Problem statement —
Copy all lines holding the word "message" from the entries.

Recorded data —
══════════

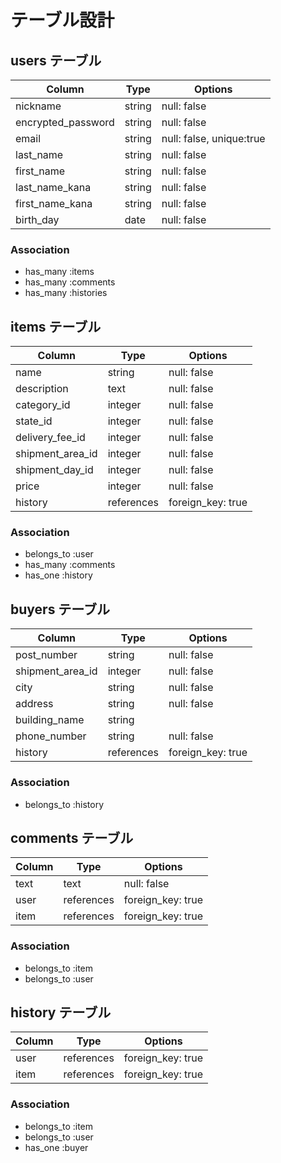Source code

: # テーブル設計

## users テーブル

| Column                  | Type   | Options                  |
| ----------------------- | ------ | ------------------------ |
| nickname                | string | null: false              |
| encrypted_password      | string | null: false              |
| email                   | string | null: false, unique:true |
| last_name               | string | null: false              |
| first_name              | string | null: false              |
| last_name_kana          | string | null: false              |
| first_name_kana         | string | null: false              |
| birth_day               | date   | null: false              |

### Association

- has_many :items
- has_many :comments
- has_many :histories

## items テーブル

| Column           | Type       | Options           |
| ---------------- | -----------| ----------------- |
| name             | string     | null: false       |
| description      | text       | null: false       |
| category_id      | integer    | null: false       |
| state_id         | integer    | null: false       |
| delivery_fee_id  | integer    | null: false       |
| shipment_area_id | integer    | null: false       |
| shipment_day_id  | integer    | null: false       |
| price            | integer    | null: false       |
| history          | references | foreign_key: true |
### Association

- belongs_to :user
- has_many :comments
- has_one :history

## buyers テーブル

| Column           | Type       | Options            |
| ---------------- | ---------- | ------------------ |
| post_number      | string     | null: false        |
| shipment_area_id | integer    | null: false        |
| city             | string     | null: false        |
| address          | string     | null: false        |
| building_name    | string     |                    |
| phone_number     | string     | null: false        |
| history          | references | foreign_key: true  |

### Association
- belongs_to :history


## comments テーブル

| Column      | Type       | Options                      |
| ----------- | ---------- | ---------------------------- |
| text        | text       | null: false                  |
| user        | references | foreign_key: true            |
| item        | references | foreign_key: true            |

### Association

- belongs_to :item
- belongs_to :user


## history テーブル

| Column | Type       | Options            |
| ------ | ---------- | ------------------ |
| user   | references | foreign_key: true  |
| item   | references | foreign_key: true  |

### Association

- belongs_to :item
- belongs_to :user
- has_one :buyer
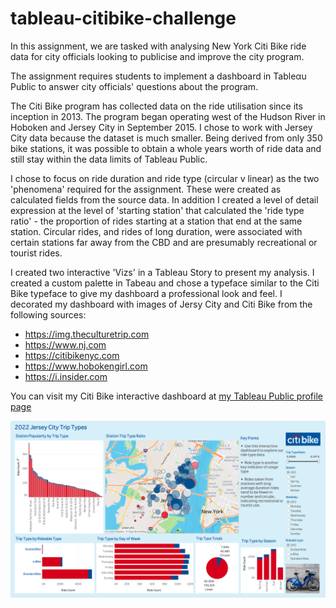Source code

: # tableau-citibike-challenge

In this assignment, we are tasked with analysing New York Citi Bike ride data for city officials looking to publicise and improve the city program.

The assignment requires students to implement a dashboard in Tableαu Public to answer city officials' questions about the program.

The Citi Bike program has collected data on the ride utilisation since its inception in 2013. The program began operating west of the Hudson River in Hoboken and Jersey City in September 2015. I chose to work with Jersey City data because the dataset is much smaller. Being derived from only 350 bike stations, it was possible to obtain a whole years worth of ride data and still stay within the data limits of Tableau Public.

I chose to focus on ride duration and ride type (circular v linear) as the two 'phenomena' required for the assignment. These were created as calculated fields from the source data. In addition I created a level of detail expression at the level of 'starting station' that calculated the 'ride type ratio' - the proportion of rides starting at a station that end at the same station. Circular rides, and rides of long duration, were associated with certain stations far away from the CBD and are presumably recreational or tourist rides.

I created two interactive 'Vizs' in a Tableau Story to present my analysis. I created a custom palette in Tabeau and chose a typeface similar to the Citi Bike typeface to give my dashboard a professional look and feel. I decorated my dashboard with images of Jersy City and Citi Bike from the following sources:

- https://img.theculturetrip.com
- https://www.nj.com
- https://citibikenyc.com
- https://www.hobokengirl.com
- https://i.insider.com

You can visit my Citi Bike interactive dashboard at [my Tableau Public profile page](https://public.tableau.com/views/JC2022CitiBikeRideData/JC2022Story?:language=en-US&publish=yes&:display_count=n&:origin=viz_share_link)

![screenshot](screenshot.png)
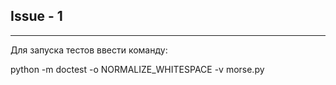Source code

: ## Issue - 1

---


Для запуска тестов ввести команду:


python -m doctest -o NORMALIZE_WHITESPACE -v morse.py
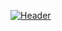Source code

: 
[![Header](**nickatillinois/nickatillinois**/readme_header.PNG "Header")](https://www.linkedin.com/in/degelin2/)

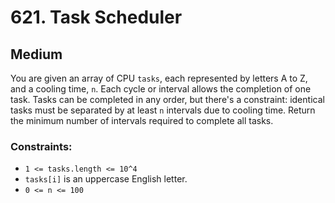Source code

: # 621. Task Scheduler

## Medium

You are given an array of CPU `tasks`, each represented by letters A to Z, and a cooling time, `n`. Each cycle or
interval allows the completion of one task. Tasks can be completed in any order, but there's a constraint: identical
tasks must be separated by at least `n` intervals due to cooling time. Return the minimum number of intervals required
to complete all tasks.

### Constraints:

- `1 <= tasks.length <= 10^4`
- `tasks[i]` is an uppercase English letter.
- `0 <= n <= 100`
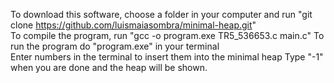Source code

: To download this software, choose a folder in your computer and run "git clone https://github.com/luismaiasombra/minimal-heap.git"  
To compile the program, run "gcc -o program.exe TR5_536653.c main.c"
To run the program do "program.exe" in your terminal  
Enter numbers in the terminal to insert them into the minimal heap
Type "-1" when you are done and the heap will be shown.  
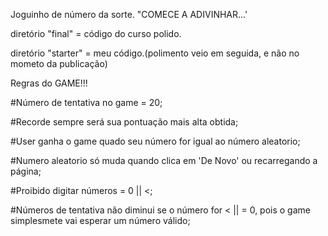 Joguinho de número da sorte. "COMECE A ADIVINHAR...'

diretório "final" = código do curso polido.

diretório "starter" = meu código.(polimento veio em seguida, e não no mometo da publicação)

Regras do GAME!!!

#Número de tentativa no game = 20;

#Recorde sempre será sua pontuação mais alta obtida;

#User ganha o game quado seu número for igual ao número aleatorio;

#Numero aleatorio só muda quando clica em 'De Novo' ou recarregando a página;

#Proibido digitar números = 0 || <;

#Números de tentativa não diminui se o número for < || = 0, pois o game simplesmete vai esperar um número válido;
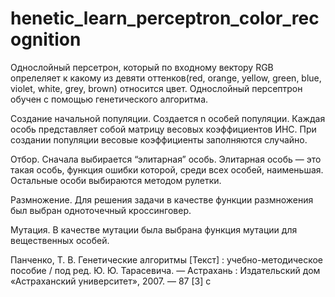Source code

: # henetic_learn_perceptron_color_recognition

Однослойный персетрон, который по входному вектору RGB опрелеляет к какому из девяти оттенков(red, orange, yellow, green, blue, violet, white, grey, brown) относится цвет. Однослойный персептрон обучен c помощью генетического алгоритма.

Создание начальной популяции.
Создается n особей популяции. Каждая особь представляет собой матрицу весовых коэффициентов ИНС. При создании популяции весовые коэффициенты заполняются случайно.

Отбор.
Сначала выбирается “элитарная” особь. Элитарная особь — это такая особь, функция ошибки которой, среди всех особей, наименьшая.  Остальные особи выбираются методом рулетки. 

Размножение.
Для решения задачи в качестве функции размножения был выбран одноточечный кроссинговер. 

Мутация.
В качестве мутации была выбрана функция мутации для вещественных особей. 

Панченко, Т. В. Генетические алгоритмы [Текст] : учебно-методическое пособие / под ред. Ю. Ю. Тарасевича. — Астрахань : Издательский дом «Астраханский университет», 2007. — 87 [3] с
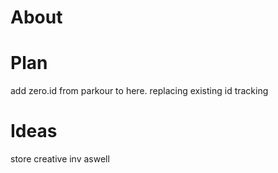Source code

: # About
# Plan
add zero.id from parkour to here. replacing existing id tracking
# Ideas
store creative inv aswell
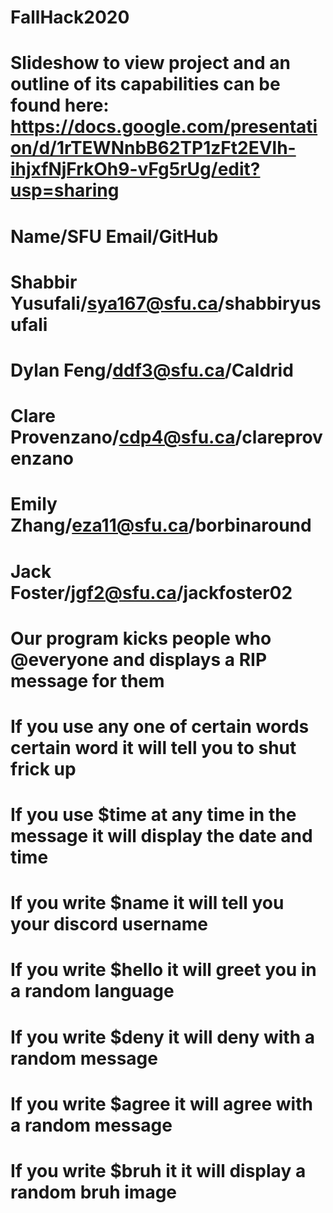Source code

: # FallHack2020

# Slideshow to view project and an outline of its capabilities can be found here: https://docs.google.com/presentation/d/1rTEWNnbB62TP1zFt2EVlh-ihjxfNjFrkOh9-vFg5rUg/edit?usp=sharing

# Name/SFU Email/GitHub
# Shabbir Yusufali/sya167@sfu.ca/shabbiryusufali
# Dylan Feng/ddf3@sfu.ca/Caldrid
# Clare Provenzano/cdp4@sfu.ca/clareprovenzano
# Emily Zhang/eza11@sfu.ca/borbinaround
# Jack Foster/jgf2@sfu.ca/jackfoster02

# Our program kicks people who @everyone and displays a RIP message for them
# If you use any one of certain words certain word it will tell you to shut frick up
# If you use $time at any time in the message it will display the date and time
# If you write $name it will tell you your discord username
# If you write $hello it will greet you in a random language
# If you write $deny it will deny with a random message
# If you write $agree it will agree with a random message
# If you write $bruh it it will display a random bruh image
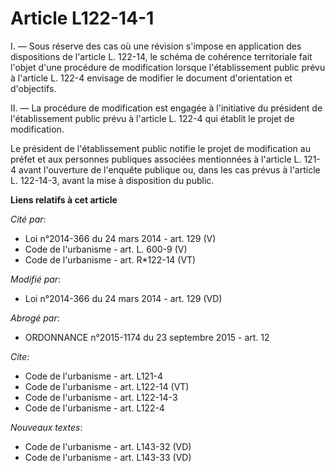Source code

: # Article L122-14-1

I. ― Sous réserve des cas où une révision s'impose en application des dispositions de l'article L. 122-14, le schéma de
cohérence territoriale fait l'objet d'une procédure de modification lorsque l'établissement public prévu à l'article L. 122-4
envisage de modifier le document d'orientation et d'objectifs. 

II. ― La procédure de modification est engagée à l'initiative du président de l'établissement public prévu à l'article L.
122-4 qui établit le projet de modification. 

Le président de l'établissement public notifie le projet de modification au préfet et aux personnes publiques associées
mentionnées à l'article L. 121-4 avant l'ouverture de l'enquête publique ou, dans les cas prévus à l'article L. 122-14-3,
avant la mise à disposition du public.

**Liens relatifs à cet article**

_Cité par_:

  - Loi n°2014-366 du 24 mars 2014 - art. 129 (V)
  - Code de l'urbanisme - art. L. 600-9 (V)
  - Code de l'urbanisme - art. R*122-14 (VT)

_Modifié par_:

  - Loi n°2014-366 du 24 mars 2014 - art. 129 (VD)

_Abrogé par_:

  - ORDONNANCE n°2015-1174 du 23 septembre 2015 - art. 12

_Cite_:

  - Code de l'urbanisme - art. L121-4
  - Code de l'urbanisme - art. L122-14 (VT)
  - Code de l'urbanisme - art. L122-14-3
  - Code de l'urbanisme - art. L122-4

_Nouveaux textes_:

  - Code de l'urbanisme - art. L143-32 (VD)
  - Code de l'urbanisme - art. L143-33 (VD)

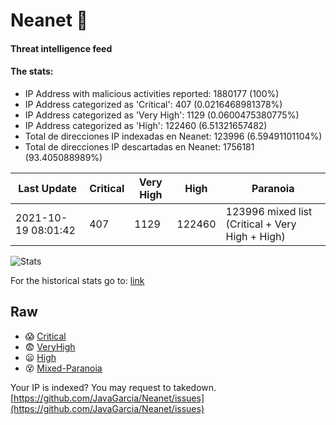 # Neanet :hocho:
#### Threat intelligence feed
#### The stats:

- IP Address with malicious activities reported: 1880177 (100%)
- IP Address categorized as 'Critical':  407 (0.0216468981378%)
- IP Address categorized as 'Very High':  1129 (0.0600475380775%)
- IP Address categorized as 'High':  122460 (6.51321657482)
- Total de direcciones IP indexadas en Neanet:  123996 (6.59491101104%)
- Total de direcciones IP descartadas en Neanet:  1756181 (93.405088989%)

| Last Update | Critical | Very High | High | Paranoia |
| --- | --- | --- | --- | --- |
| 2021-10-19 08:01:42 | 407 | 1129 | 122460 | 123996 mixed list (Critical + Very High + High)|

![Stats](https://docs.google.com/spreadsheets/d/e/2PACX-1vSnaNMIXVabIpDJjufMlzH7poXnshF3mgd8Is1g9ytUEzVsP5my4Trn8f-xkoLLQ38xpL3HtmUexLo6/pubchart?oid=501124687&format=image)

For the historical stats go to: [link](/stats.csv)
## Raw
- :scream: [Critical](https://raw.githubusercontent.com/JavaGarcia/Neanet/master/blacklists/neanet_critical.txt)
- :fearful: [VeryHigh](https://raw.githubusercontent.com/JavaGarcia/Neanet/master/blacklists/neanet_veryHigh.txtt)
- :frowning: [High](https://raw.githubusercontent.com/JavaGarcia/Neanet/master/blacklists/neanet_high.txt)
- :dizzy_face: [Mixed-Paranoia](https://raw.githubusercontent.com/JavaGarcia/Neanet/master/blacklists/neanet_all.txt)


Your IP is indexed? You may request to takedown. [https://github.com/JavaGarcia/Neanet/issues](https://github.com/JavaGarcia/Neanet/issues)

















































































































































































































































































































































































































































































































































































































































































































































































































































































































































































































































































































































































































































































































































































































































































































































































































































































































































































































































































































































































































































































































































































































































































































































































































































































































































































































































































































































































































































































































































































































































































































































































































































































































































































































































































































































































































































































































































































































































































































































































































































































































































































































































































































































































































































































































































































































































































































































































































































































































































































































































































































































































































































































































































































































































































































































































































































































































































































































































































































































































































































































































































































































































































































































































































































































































































































































































































































































































































































































































































































































































































































































































































































































































































































































































































































































































































































































































































































































































































































































































































































































































































































































































































































































































































































































































































































































































































































































































































































































































































































































































































































































































































































































































































































































































































































































































































































































































































































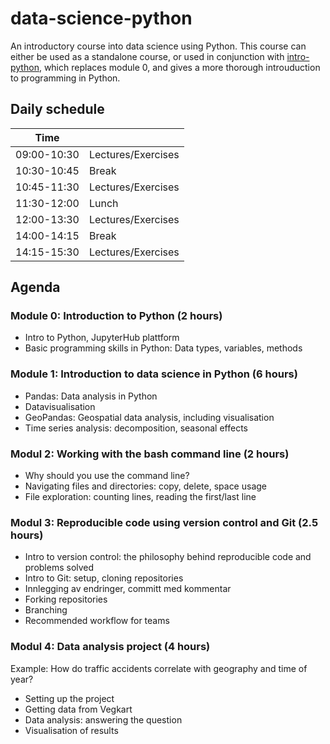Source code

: # data-science-python

An introductory course into data science using Python. This course can either be used as a standalone course, or used in conjunction with [intro-python](https://github.com/alexdiem/intro-python), which replaces module 0, and gives a more thorough introuduction to programming in Python.

## Daily schedule

| Time        |       |
|-------------|-------|
| 09:00-10:30 | Lectures/Exercises |
| 10:30-10:45 | Break |
| 10:45-11:30 | Lectures/Exercises |
| 11:30-12:00 | Lunch |
| 12:00-13:30 | Lectures/Exercises |
| 14:00-14:15 | Break |
| 14:15-15:30 | Lectures/Exercises |

## Agenda

### Module 0: Introduction to Python (2 hours)
- Intro to Python, JupyterHub plattform
- Basic programming skills in Python: Data types, variables, methods

### Module 1: Introduction to data science in Python (6 hours)
- Pandas: Data analysis in Python
- Datavisualisation
- GeoPandas: Geospatial data analysis, including visualisation
- Time series analysis: decomposition, seasonal effects
 
### Modul 2: Working with the bash command line (2 hours)
- Why should you use the command line?
- Navigating files and directories: copy, delete, space usage
- File exploration: counting lines, reading the first/last line
 
### Modul 3: Reproducible code using version control and Git (2.5 hours)
- Intro to version control: the philosophy behind reproducible code and problems solved
- Intro to Git: setup, cloning repositories
- Innlegging av endringer, committ med kommentar
- Forking repositories
- Branching
- Recommended workflow for teams
 
### Modul 4: Data analysis project (4 hours)
Example: How do traffic accidents correlate with geography and time of year?
- Setting up the project
- Getting data from Vegkart
- Data analysis: answering the question
- Visualisation of results
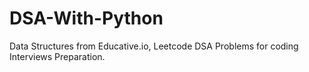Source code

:# DSA-With-Python
Data Structures from Educative.io, Leetcode DSA Problems for coding Interviews Preparation.
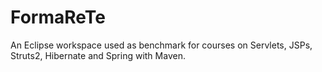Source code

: # FormaReTe
An Eclipse workspace used as benchmark for courses on Servlets, JSPs, Struts2, Hibernate and Spring with Maven.
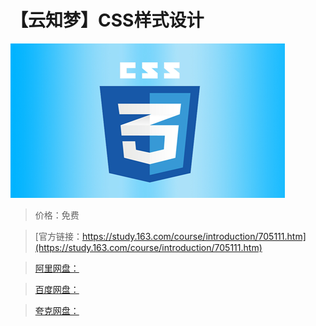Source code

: # 【云知梦】CSS样式设计

![img](../../../assets/study163/free/12b7e060-f5b5-4334-a69f-6613431aa7e7.png)

> 价格：免费

> [官方链接：https://study.163.com/course/introduction/705111.htm](https://study.163.com/course/introduction/705111.htm)

> [阿里网盘：]()

> [百度网盘：]()

> [夸克网盘：]()
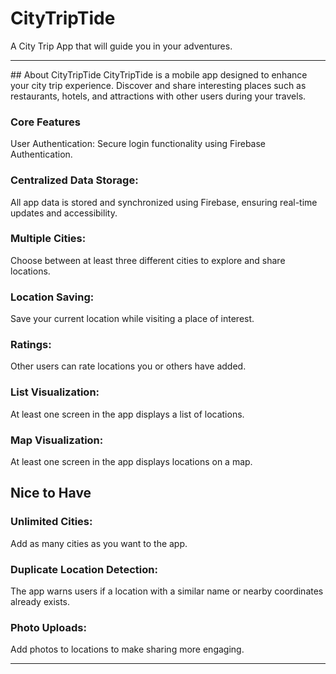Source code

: # CityTripTide
A City Trip App that will guide you in your adventures.

<hr>
## About CityTripTide
CityTripTide is a mobile app designed to enhance your city trip experience. Discover and share interesting places such as restaurants, hotels, and attractions with other users during your travels.


### Core Features
User Authentication:
Secure login functionality using Firebase Authentication.


### Centralized Data Storage:
All app data is stored and synchronized using Firebase, ensuring real-time updates and accessibility.


### Multiple Cities:
Choose between at least three different cities to explore and share locations.


### Location Saving:
Save your current location while visiting a place of interest.


### Ratings:
Other users can rate locations you or others have added.


### List Visualization:
At least one screen in the app displays a list of locations.


### Map Visualization:
At least one screen in the app displays locations on a map.


## Nice to Have
### Unlimited Cities:
Add as many cities as you want to the app.


### Duplicate Location Detection:
The app warns users if a location with a similar name or nearby coordinates already exists.


### Photo Uploads:
Add photos to locations to make sharing more engaging.


<hr>
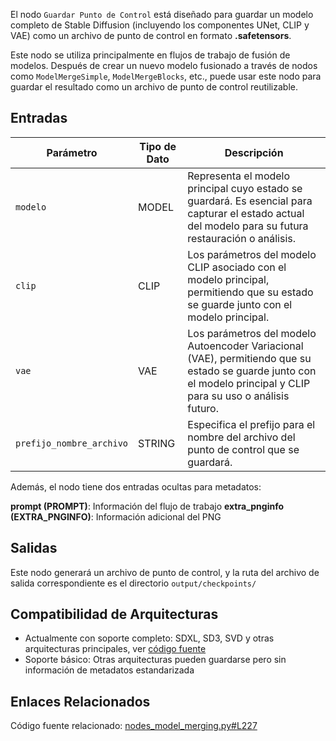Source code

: El nodo `Guardar Punto de Control` está diseñado para guardar un modelo completo de Stable Diffusion (incluyendo los componentes UNet, CLIP y VAE) como un archivo de punto de control en formato **.safetensors**.

Este nodo se utiliza principalmente en flujos de trabajo de fusión de modelos. Después de crear un nuevo modelo fusionado a través de nodos como `ModelMergeSimple`, `ModelMergeBlocks`, etc., puede usar este nodo para guardar el resultado como un archivo de punto de control reutilizable.

## Entradas

| Parámetro | Tipo de Dato | Descripción |
|-----------|--------------|-------------|
| `modelo` | MODEL | Representa el modelo principal cuyo estado se guardará. Es esencial para capturar el estado actual del modelo para su futura restauración o análisis. |
| `clip` | CLIP | Los parámetros del modelo CLIP asociado con el modelo principal, permitiendo que su estado se guarde junto con el modelo principal. |
| `vae` | VAE | Los parámetros del modelo Autoencoder Variacional (VAE), permitiendo que su estado se guarde junto con el modelo principal y CLIP para su uso o análisis futuro. |
| `prefijo_nombre_archivo` | STRING | Especifica el prefijo para el nombre del archivo del punto de control que se guardará. |

Además, el nodo tiene dos entradas ocultas para metadatos:

**prompt (PROMPT)**: Información del flujo de trabajo
**extra_pnginfo (EXTRA_PNGINFO)**: Información adicional del PNG

## Salidas

Este nodo generará un archivo de punto de control, y la ruta del archivo de salida correspondiente es el directorio `output/checkpoints/`

## Compatibilidad de Arquitecturas

- Actualmente con soporte completo: SDXL, SD3, SVD y otras arquitecturas principales, ver [código fuente](https://github.com/comfyanonymous/ComfyUI/blob/master/comfy_extras/nodes_model_merging.py#L176-L189)
- Soporte básico: Otras arquitecturas pueden guardarse pero sin información de metadatos estandarizada

## Enlaces Relacionados

Código fuente relacionado: [nodes_model_merging.py#L227](https://github.com/comfyanonymous/ComfyUI/blob/master/comfy_extras/nodes_model_merging.py#L227)
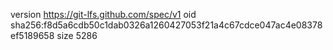 version https://git-lfs.github.com/spec/v1
oid sha256:f8d5a6cdb50c1dab0326a1260427053f21a4c67cdce047ac4e08378ef5189658
size 5286
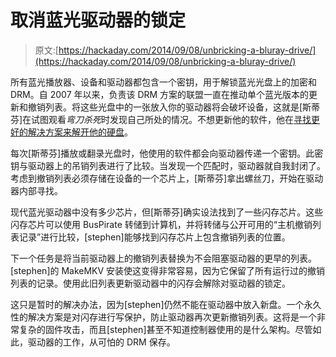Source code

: # 取消蓝光驱动器的锁定

> 原文:[https://hackaday.com/2014/09/08/unbricking-a-bluray-drive/](https://hackaday.com/2014/09/08/unbricking-a-bluray-drive/)

所有蓝光播放器、设备和驱动器都包含一个密钥，用于解锁蓝光光盘上的加密和 DRM。自 2007 年以来，负责该 DRM 方案的联盟一直在推动单个蓝光版本的更新和撤销列表。将这些光盘中的一张放入你的驱动器将会破坏设备，这就是[斯蒂芬]在试图观看*弯刀杀死*时发现自己所处的情况。不想更新他的软件，他在[寻找更好的解决方案来解开他的硬盘](http://hacks.esar.org.uk/un-bricking-a-blu-ray-drive/)。

每次[斯蒂芬]播放或翻录光盘时，他使用的软件都会向驱动器传递一个密钥。此密钥与驱动器上的吊销列表进行了比较。当发现一个匹配时，驱动器就自我封闭了。考虑到撤销列表必须存储在设备的一个芯片上，[斯蒂芬]拿出螺丝刀，开始在驱动器内部寻找。

现代蓝光驱动器中没有多少芯片，但[斯蒂芬]确实设法找到了一些闪存芯片。这些闪存芯片可以使用 BusPirate 转储到计算机，并将转储与公开可用的“主机撤销列表记录”进行比较，[stephen]能够找到闪存芯片上包含撤销列表的位置。

下一个任务是将当前驱动器上的撤销列表替换为不会阻塞驱动器的更早的列表。[stephen]的 MakeMKV 安装使这变得非常容易，因为它保留了所有运行过的撤销列表的记录。使用此旧列表更新驱动器中的闪存会解除对驱动器的锁定。

这只是暂时的解决办法，因为[stephen]仍然不能在驱动器中放入新盘。一个永久性的解决方案是对闪存进行写保护，防止驱动器再次更新撤销列表。这将是一个非常复杂的固件攻击，而且[stephen]甚至不知道控制器使用的是什么架构。尽管如此，驱动器的工作，从可怕的 DRM 保存。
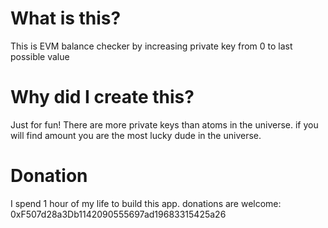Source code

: # What is this?
This is EVM balance checker by increasing private key from 0 to last possible value

# Why did I create this?
Just for fun! There are more private keys than atoms in the universe. if you will find amount you are the most lucky dude in the universe.

# Donation
I spend 1 hour of my life to build this app. donations are welcome: 0xF507d28a3Db1142090555697ad19683315425a26
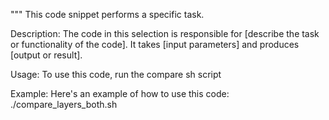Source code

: """
This code snippet performs a specific task.

Description:
The code in this selection is responsible for [describe the task or functionality of the code]. It takes [input parameters] and produces [output or result]. 

Usage:
To use this code, run the compare sh script

Example:
Here's an example of how to use this code:
./compare_layers_both.sh

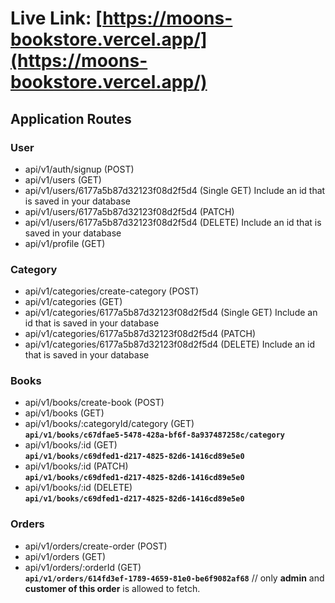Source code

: # Live Link: [https://moons-bookstore.vercel.app/](https://moons-bookstore.vercel.app/)

## Application Routes

### User

- api/v1/auth/signup (POST)
- api/v1/users (GET)
- api/v1/users/6177a5b87d32123f08d2f5d4 (Single GET) Include an id that is saved in your database
- api/v1/users/6177a5b87d32123f08d2f5d4 (PATCH)
- api/v1/users/6177a5b87d32123f08d2f5d4 (DELETE) Include an id that is saved in your database
- api/v1/profile (GET)

### Category

- api/v1/categories/create-category (POST)
- api/v1/categories (GET)
- api/v1/categories/6177a5b87d32123f08d2f5d4 (Single GET) Include an id that is saved in your database
- api/v1/categories/6177a5b87d32123f08d2f5d4 (PATCH)
- api/v1/categories/6177a5b87d32123f08d2f5d4 (DELETE) Include an id that is saved in your database

### Books

- api/v1/books/create-book (POST)
- api/v1/books (GET)
- api/v1/books/:categoryId/category (GET)  
   **`api/v1/books/c67dfae5-5478-428a-bf6f-8a937487258c/category`**
- api/v1/books/:id (GET)  
   **`api/v1/books/c69dfed1-d217-4825-82d6-1416cd89e5e0`**
- api/v1/books/:id (PATCH)  
   **`api/v1/books/c69dfed1-d217-4825-82d6-1416cd89e5e0`**
- api/v1/books/:id (DELETE)  
   **`api/v1/books/c69dfed1-d217-4825-82d6-1416cd89e5e0`**

### Orders

- api/v1/orders/create-order (POST)
- api/v1/orders (GET)
- api/v1/orders/:orderId (GET)  
   **`api/v1/orders/614fd3ef-1789-4659-81e0-be6f9082af68`** // only **admin** and **customer of this order** is allowed to fetch.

══════════

Reply —
# Our program kicks people who @everyone and displays a RIP message for them
# If you use $time at any time in the message it will display the date and time
# If you write $deny it will deny with a random message
# If you write $agree it will agree with a random message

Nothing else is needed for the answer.